Still, a RAID controller has a slower CPU and less memory bandwidth, so it really should be slower, but isn't. I'm not quite sure why this is the case.

Vennlig hilsen

roy
--
Roy Sigurd Karlsbakk
(+47) 98013356
http://blogg.karlsbakk.net/
GPG Public key: http://karlsbakk.net/roysigurdkarlsbakk.pubkey.txt
--
Hið góða skaltu í stein höggva, hið illa í snjó rita.

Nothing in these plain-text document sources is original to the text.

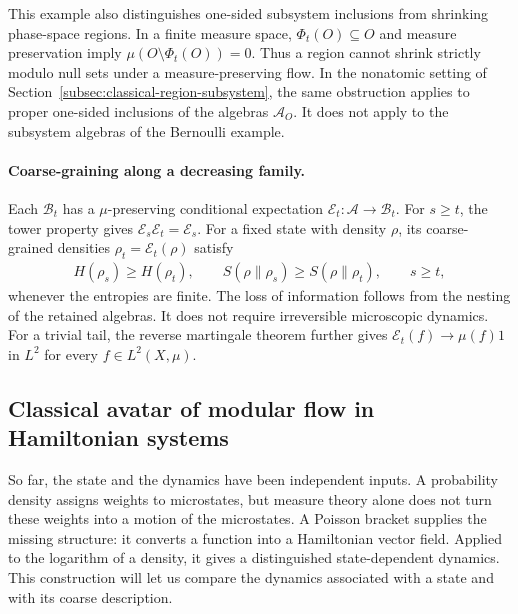 \documentclass[a4paper,11pt]{article}
\theoremstyle{definition}
\theoremstyle{remark}
\newcommand{\mA}{\mathcal{A}}
\newcommand{\mB}{\mathcal{B}}
\begin{document}
This example also distinguishes one-sided subsystem inclusions from shrinking
phase-space regions.  In a finite measure space, $\Phi_t(O)\subseteq O$ and measure
preservation imply $\mu(O\setminus\Phi_t(O))=0$.  Thus a region cannot shrink
strictly modulo null sets under a measure-preserving flow.  In the nonatomic setting
of Section~\ref{subsec:classical-region-subsystem}, the same obstruction applies to
proper one-sided inclusions of the algebras $\mA_O$.  It does not apply to the
subsystem algebras of the Bernoulli example.
 
\paragraph{Coarse-graining along a decreasing family.}
Each $\mB_t$ has a $\mu$-preserving conditional expectation $\mathcal{E}_t:\mA\to\mB_t$.
For $s\geq t$, the tower property gives $\mathcal{E}_s\mathcal{E}_t=\mathcal{E}_s$.
For a fixed state with density $\rho$, its coarse-grained densities $\rho_t=\mathcal{E}_t(\rho)$ satisfy
\begin{align}
    H(\rho_s)\geq H(\rho_t),\qquad
    S(\rho\|\rho_s)\geq S(\rho\|\rho_t),\qquad s\geq t,
\end{align}
whenever the entropies are finite.  The loss of information follows from the nesting of
the retained algebras.  It does not require irreversible microscopic dynamics.  For a
trivial tail, the reverse martingale theorem further gives
$\mathcal{E}_t(f)\to\mu(f)1$ in $L^2$ for every $f\in L^2(X,\mu)$.
 
\subsection{Classical avatar of modular flow in Hamiltonian systems}%
\label{subsec:classical-state-flow}
 
So far, the state and the dynamics have been independent inputs.  A probability density
assigns weights to microstates, but measure theory alone does not turn these weights
into a motion of the microstates.  A Poisson bracket supplies the missing structure: it
converts a function into a Hamiltonian vector field.  Applied to the logarithm of a
density, it gives a distinguished state-dependent dynamics.  This construction will let
us compare the dynamics associated with a state and with its coarse description.
 
\end{document}
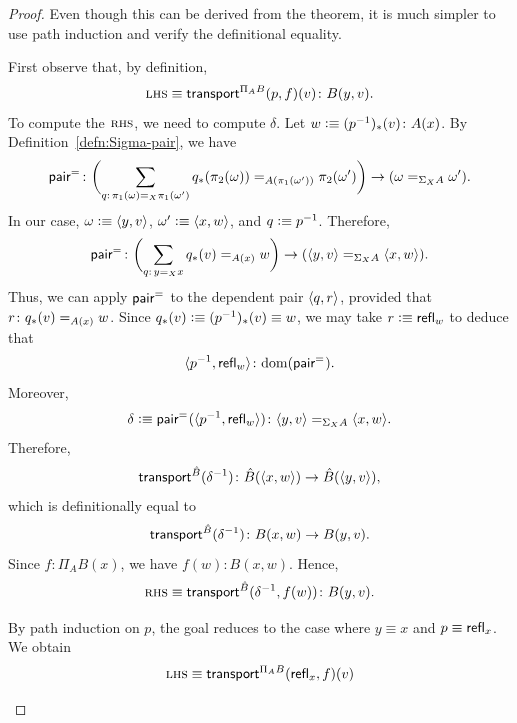 \begin{proof}
    Even though this can be derived from the theorem, it is much simpler to use path induction and verify the definitional equality.
    \begin{description}[font=\normalfont\scshape]
        \item[Type verification:]
        First observe that, by definition,
        \[
            \lhs\equiv\fun{transport}^{\Pi_AB}(p,f)(v)
                \colon B(y,v).
        \]
        To compute the $\rhs$, we need to compute $\delta$. Let $w\defeq(p^{-1})_*(v)\colon A(x)$. By Definition~\ref{defn:Sigma-pair}, we have
        \[
            \fun{pair}^{\eq{}}\colon
                \biggl(
                \sum_{q\colon\pi_1(\omega)\eq X\pi_1(\omega')}
                q_*(\pi_2(\omega))\eq{A(\pi_1(\omega'))}\pi_2(\omega')
                \biggr)
                \to(\omega\eq{\Sigma_XA}\omega').
        \]
        In our case, $\omega\defeq\dep{y,v}$, $\omega'\defeq\dep{x,w}$, and $q\defeq p^{-1}$. Therefore,
        \[
            \fun{pair}^{\eq{}}\colon
                \biggl(
                \sum_{q\colon y\eq X x}
                q_*(v)\eq{A(x)}w
                \biggr)
                \to(\dep{y,v}\eq{\Sigma_XA}\dep{x,w}).
        \]
        Thus, we can apply $\fun{pair}^{\eq{}}$ to the dependent pair $\dep{q,r}$, provided that $r\colon q_*(v)\eq{A(x)}w$. Since $q_*(v)\defeq(p^{-1})_*(v)\equiv w$, we may take $r\defeq\fun{refl}_w$ to deduce that 
        \[
            \dep{p^{-1},\fun{refl}_w}
                \colon\dom(\fun{pair}^{\eq{}}).
        \]
        Moreover,
        \[
            \delta\defeq
                \fun{pair}^{\eq{}}(\dep{p^{-1},\fun{refl}_w})
                    \colon\dep{y,v}\eq{\Sigma_XA}\dep{x,w}.
        \]
        Therefore,
        \[
            \fun{transport}^{\hat B}(\delta^{-1})\colon
                \hat B(\dep{x,w})\to\hat B(\dep{y,v}),
        \]
        which is definitionally equal to
        \[
            \fun{transport}^{\hat B}(\delta^{-1})
                \colon B(x,w)\to B(y,v).
        \]
        Since $f\colon\Pi_AB(x)$, we have $f(w)\colon B(x,w)$. Hence,
        \[
            \rhs\equiv\fun{transport}^{\hat B}(\delta^{-1},f(w))
                \colon B(y,v).
        \]
        \item[Inhabitation:] By path induction on $p$, the goal reduces to the case where $y\equiv x$ and $p\equiv\fun{refl}_x$. We obtain
        \begin{align*}
            \lhs&\equiv
                \fun{transport}^{\Pi_AB}(\fun{refl}_x,f)(v)\\

\end{align*}
\end{description}
\end{proof}
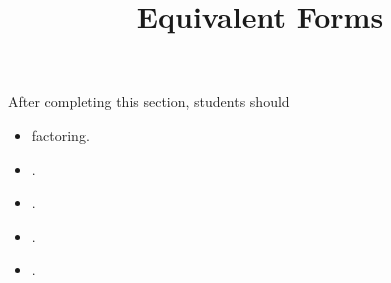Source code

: \documentclass{ximera}
\title{Equivalent Forms}
\begin{document}
\begin{abstract}
\end{abstract}
\maketitle

\begin{sectionOutcomes}
After completing this section, students should 

\begin{itemize}
\item factoring.
\item .
\item .
\item .
\item .
\end{itemize}
\end{sectionOutcomes}
\end{document}
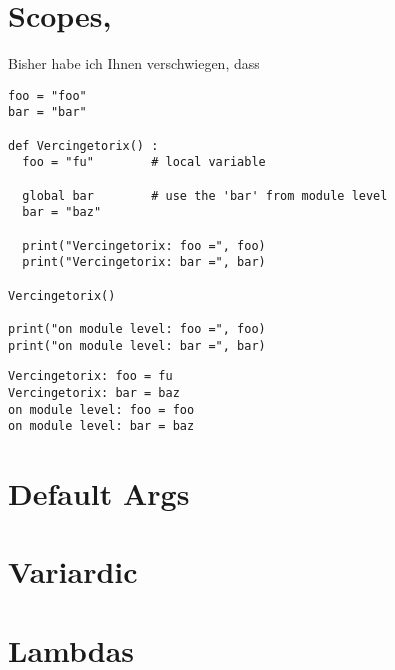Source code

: \section{Scopes, }
Bisher habe ich Ihnen verschwiegen, dass 

\begin{codebox}
\begin{verbatim}
foo = "foo"
bar = "bar"

def Vercingetorix() :
  foo = "fu"        # local variable
  
  global bar        # use the 'bar' from module level
  bar = "baz"

  print("Vercingetorix: foo =", foo)
  print("Vercingetorix: bar =", bar)

Vercingetorix()

print("on module level: foo =", foo)
print("on module level: bar =", bar)
\end{verbatim}
\end{codebox}
\begin{cmdbox}
\begin{verbatim}
Vercingetorix: foo = fu
Vercingetorix: bar = baz
on module level: foo = foo
on module level: bar = baz
\end{verbatim}
\end{cmdbox}


\section{Default Args}
\section{Variardic}
\section{Lambdas}
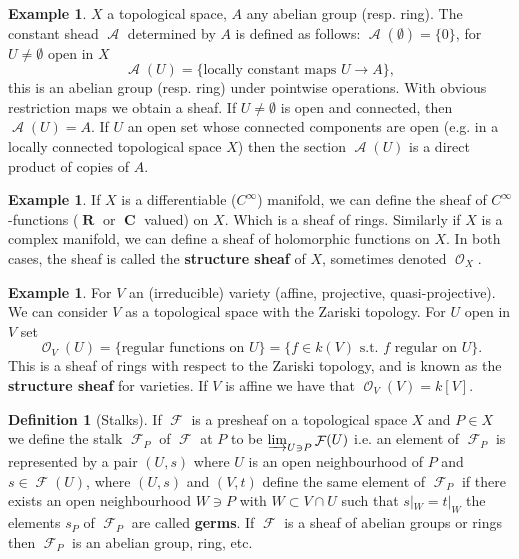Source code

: \documentclass[10pt,]{book}
\newcommand{\terminology}[1]{\textbf{#1}}
\theoremstyle{plain}
\theoremstyle{definition}
\newtheorem{definition}[theorem]{Definition}
\newtheorem{example}[theorem]{Example}
\DeclareMathOperator{\CC}{\mathbf{C}}
\DeclareMathOperator{\RR}{\mathbf{R}}
\DeclareMathOperator{\A}{\mathcal{A}}
\DeclareMathOperator{\F}{\mathcal{F}}
\DeclareMathOperator{\cO}{\mathcal{O}}
\begin{document}
\begin{example}\label{example-1}
\(X\) a topological space, \(A\) any abelian group (resp. ring).
            The constant shead \(\A\) determined by \(A\) is defined as follows: \(\A(\emptyset) = \{0\}\), for \(U \ne \emptyset\) open in \(X\)\[\A(U) = \{\text{locally constant maps }U\to A\},\] this is an abelian group (resp. ring) under pointwise operations.
            With obvious restriction maps we obtain a sheaf.
            If \(U \ne \emptyset\) is open and connected, then \(\A(U) = A\).
            If \(U\) an open set whose connected components are open (e.g. in a locally connected topological space \(X\)) then the section \(\A(U)\) is a direct product of copies of \(A\).
          \end{example}
\begin{example}\label{example-2}
If \(X\) is a differentiable (\(C^\infty\)) manifold, we can define the sheaf of \(C^\infty\)-functions (\(\RR\) or \(\CC\) valued) on \(X\).
            Which is a sheaf of rings.
            Similarly if \(X\) is a complex manifold, we can define a sheaf of holomorphic functions on \(X\).
            In both cases, the sheaf is called the \terminology{structure sheaf} of \(X\), sometimes denoted \(\cO_X\).
          \end{example}
\begin{example}\label{example-3}
For \(V\) an (irreducible) variety (affine, projective, quasi-projective).
            We can consider \(V\) as a topological space with the Zariski topology.
            For \(U\) open in \(V\) set \[\cO_V(U)=\{\text{regular functions on } U\} = \{f\in k(V) \text{ s.t. }f \text{ regular on } U\}.\]
            This is a sheaf of rings with respect to the Zariski topology, and is known as the \terminology{structure sheaf} for varieties.
            If \(V\) is affine we have that \(\cO_V(V) = k[V]\).
          \end{example}
\begin{definition}[Stalks]\label{definition-3}
If \(\F\) is a presheaf on a topological space \(X\) and \(P\in X\) we define the stalk \(\F_P\) of \(\F\) at \(P\) to be \(\varinjlim_{U\ni P} \F(U)\) i.e. an element of \(\F_P\) is represented by a pair \((U,s)\) where \(U\) is an open neighbourhood of \(P\) and \(s\in \F(U)\), where \((U,s)\) and \((V,t)\) define the same element of \(\F_P\) if there exists an open neighbourhood \(W\ni P\) with \(W\subset V\cap U\) such that \(s|_W = t|_W\) the elements \(s_P\) of \(\F_P\) are called \terminology{germs}.
            If \(\F\) is a sheaf of abelian groups or rings then \(\F_P\) is an abelian group, ring, etc.
          \end{definition}
\end{document}
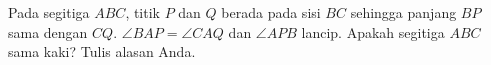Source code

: Pada segitiga $ABC$, titik $P$ dan $Q$ berada pada sisi $BC$ sehingga panjang $BP$ sama dengan $CQ$. $\angle BAP = \angle CAQ$ dan $\angle APB$ lancip. Apakah segitiga $ABC$ sama kaki? Tulis alasan Anda.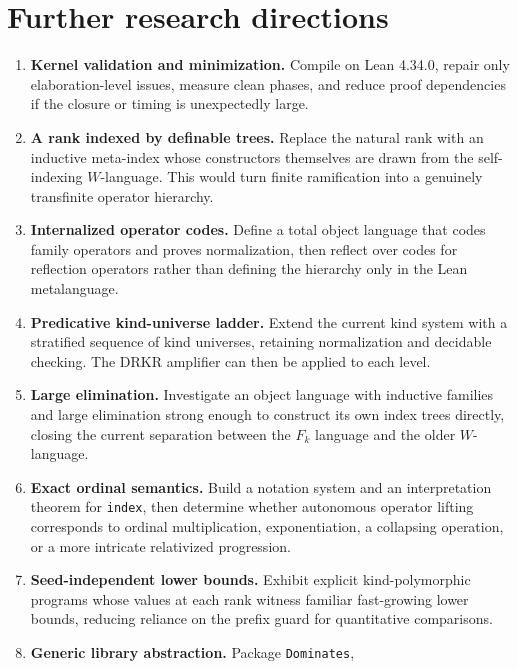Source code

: \documentclass[11pt,oneside]{article}
\theoremstyle{definition}
\newcommand{\code}[1]{\texttt{#1}}
\begin{document}
\section{Further research directions}

\begin{enumerate}
  \item \textbf{Kernel validation and minimization.}  Compile on Lean 4.34.0,
        repair only elaboration-level issues, measure clean phases, and reduce
        proof dependencies if the closure or timing is unexpectedly large.
  \item \textbf{A rank indexed by definable trees.}  Replace the natural rank
        with an inductive meta-index whose constructors themselves are drawn
        from the self-indexing $W$-language.  This would turn finite
        ramification into a genuinely transfinite operator hierarchy.
  \item \textbf{Internalized operator codes.}  Define a total object language
        that codes family operators and proves normalization, then reflect over
        codes for reflection operators rather than defining the hierarchy only
        in the Lean metalanguage.
  \item \textbf{Predicative kind-universe ladder.}  Extend the current kind
        system with a stratified sequence of kind universes, retaining
        normalization and decidable checking.  The DRKR amplifier can then be
        applied to each level.
  \item \textbf{Large elimination.}  Investigate an object language with
        inductive families and large elimination strong enough to construct
        its own index trees directly, closing the current separation between
        the $F_k$ language and the older $W$-language.
  \item \textbf{Exact ordinal semantics.}  Build a notation system and an
        interpretation theorem for \code{index}, then determine whether
        autonomous operator lifting corresponds to ordinal multiplication,
        exponentiation, a collapsing operation, or a more intricate
        relativized progression.
  \item \textbf{Seed-independent lower bounds.}  Exhibit explicit
        kind-polymorphic programs whose values at each rank witness familiar
        fast-growing lower bounds, reducing reliance on the prefix guard for
        quantitative comparisons.
  \item \textbf{Generic library abstraction.}  Package \code{Dominates},

\end{enumerate}
\end{document}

----- Original Message -----
> From: "Roger Heflin" <rogerheflin@xxxxxxxxx>
> To: "Roy Sigurd Karlsbakk" <roy@xxxxxxxxxxxxx>
> Cc: "Jean De Gyns" <Jean.DeGyns@xxxxxxxxxx>, "Song Liu" <liu.song.a23@xxxxxxxxx>, "Wilson Jonathan"
> <i400sjon@xxxxxxxxx>, "Linux Raid" <linux-raid@xxxxxxxxxxxxxxx>
> Sent: Wednesday, 20 February, 2019 01:26:07
> Subject: Re: RAID6 : Sequential Write Performance

> One though I have is if you can figure out which core is being maxed
> out then turn off its hyperthread.  On the single cpu speed benchmarks
> I have ran turning off the shared idle hyperthread gains several % on
> cpu bound benchmarks. If the hyperthread is being actively used by
> some other process then it should gain quite a bit more.  You may also
> want to run turbostat and verify that the processor in question is
> running full speed and/or turboboosting (it probably is if everything
> is working right).
> 
> On Tue, Feb 19, 2019 at 5:33 PM Roy Sigurd Karlsbakk <roy@xxxxxxxxxxxxx> wrote:
>>
>> > Is this process going to be running all of the time, or just run for a
>> > few minutes/hours at a time?   If for a few minutes at a time you may
>> > want to use a raid0 ssd array for the data collection and then have
>> > another process to move that data onto the raid6.    If the data is
>> > split multiple files (a few gb each) then the backend process can move
>> > the finished files just behind the main process and if the files are
>> > small enough then they will still be in file cache and you won't have
>> > to read off of the ssd array, and you will be isolated from random
>> > blips on the spinning disks.  Give you are talking about 12 disks, if
>> > one of those spinning disk blips it will be whatever timeout you set
>> > on the disk assuming you have a disk that allows the timeout to be set
>> > (the lowest I have found for that timeout is 0.1seconds).
>>
>> He did use SSDs to check this, with RAID-6, and the performance issue was the
>> same, CPU-bound
>>
>> Vennlig hilsen
>>
>> roy
>> --
>> Roy Sigurd Karlsbakk
>> (+47) 98013356
>> http://blogg.karlsbakk.net/
>> GPG Public key: http://karlsbakk.net/roysigurdkarlsbakk.pubkey.txt
>> --
>> Hið góða skaltu í stein höggva, hið illa í snjó rita.